**WORK TO COMPLETE**
Only the pictures are dropped. Restate each line below word for word.

*** DATA RECORDS Section Begins ***

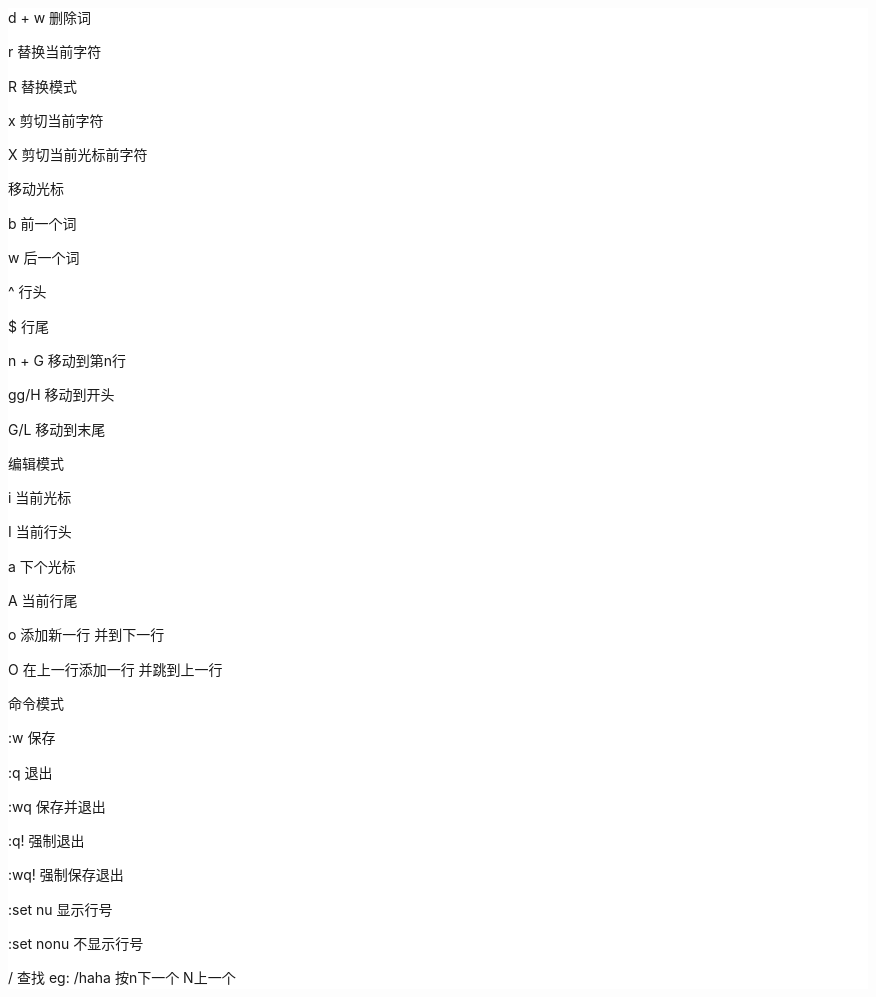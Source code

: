d + w 删除词

r 替换当前字符

R 替换模式

x 剪切当前字符

X 剪切当前光标前字符

移动光标

b 前一个词 

w 后一个词

^ 行头

$ 行尾

n + G 移动到第n行

gg/H 移动到开头

G/L 移动到末尾





编辑模式

i 当前光标

I 当前行头

a 下个光标

A 当前行尾

o 添加新一行 并到下一行

O 在上一行添加一行 并跳到上一行





命令模式

:w 保存

:q 退出

:wq 保存并退出

:q! 强制退出

:wq! 强制保存退出



:set nu 显示行号

:set nonu 不显示行号

/ 查找  eg: /haha 按n下一个 N上一个

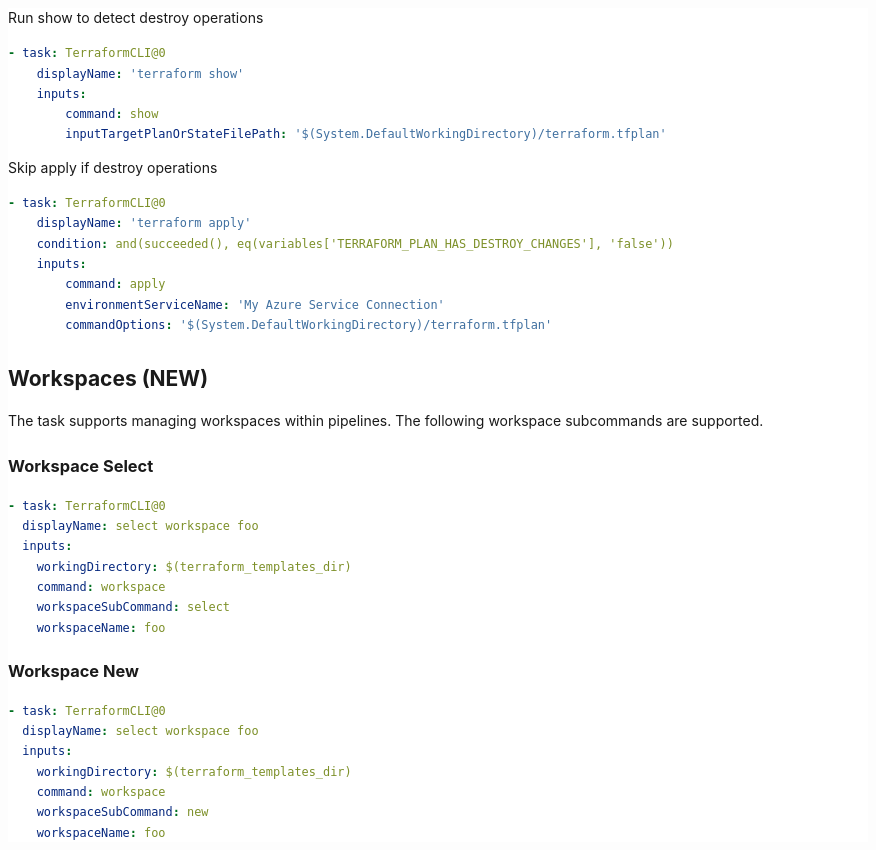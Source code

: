 Run show to detect destroy operations

```yaml
- task: TerraformCLI@0
    displayName: 'terraform show'
    inputs:
        command: show
        inputTargetPlanOrStateFilePath: '$(System.DefaultWorkingDirectory)/terraform.tfplan'
```

Skip apply if destroy operations

```yaml
- task: TerraformCLI@0
    displayName: 'terraform apply'
    condition: and(succeeded(), eq(variables['TERRAFORM_PLAN_HAS_DESTROY_CHANGES'], 'false'))
    inputs:
        command: apply
        environmentServiceName: 'My Azure Service Connection'
        commandOptions: '$(System.DefaultWorkingDirectory)/terraform.tfplan'
```

## **Workspaces (NEW)**

The task supports managing workspaces within pipelines. The following workspace subcommands are supported.

### Workspace Select

```yaml
- task: TerraformCLI@0
  displayName: select workspace foo
  inputs:
    workingDirectory: $(terraform_templates_dir)
    command: workspace        
    workspaceSubCommand: select
    workspaceName: foo
```

### Workspace New

```yaml
- task: TerraformCLI@0
  displayName: select workspace foo
  inputs:
    workingDirectory: $(terraform_templates_dir)
    command: workspace        
    workspaceSubCommand: new
    workspaceName: foo
```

*** DATA RECORDS Section Ends ***

**THE COMPLETED TASK**
Source code

:d + w 删除词

r 替换当前字符

R 替换模式

x 剪切当前字符

X 剪切当前光标前字符

移动光标

b 前一个词 

w 后一个词

^ 行头

$ 行尾

n + G 移动到第n行

gg/H 移动到开头

G/L 移动到末尾





编辑模式

i 当前光标

I 当前行头

a 下个光标

A 当前行尾

o 添加新一行 并到下一行

O 在上一行添加一行 并跳到上一行





命令模式

:w 保存

:q 退出

:wq 保存并退出

:q! 强制退出

:wq! 强制保存退出



:set nu 显示行号

:set nonu 不显示行号

/ 查找  eg: /haha 按n下一个 N上一个

Source code

: Run show to detect destroy operations

```yaml
- task: TerraformCLI@0
    displayName: 'terraform show'
    inputs:
        command: show
        inputTargetPlanOrStateFilePath: '$(System.DefaultWorkingDirectory)/terraform.tfplan'
```

Skip apply if destroy operations

```yaml
- task: TerraformCLI@0
    displayName: 'terraform apply'
    condition: and(succeeded(), eq(variables['TERRAFORM_PLAN_HAS_DESTROY_CHANGES'], 'false'))
    inputs:
        command: apply
        environmentServiceName: 'My Azure Service Connection'
        commandOptions: '$(System.DefaultWorkingDirectory)/terraform.tfplan'
```

## **Workspaces (NEW)**

The task supports managing workspaces within pipelines. The following workspace subcommands are supported.

### Workspace Select

```yaml
- task: TerraformCLI@0
  displayName: select workspace foo
  inputs:
    workingDirectory: $(terraform_templates_dir)
    command: workspace        
    workspaceSubCommand: select
    workspaceName: foo
```

### Workspace New

```yaml
- task: TerraformCLI@0
  displayName: select workspace foo
  inputs:
    workingDirectory: $(terraform_templates_dir)
    command: workspace        
    workspaceSubCommand: new
    workspaceName: foo
```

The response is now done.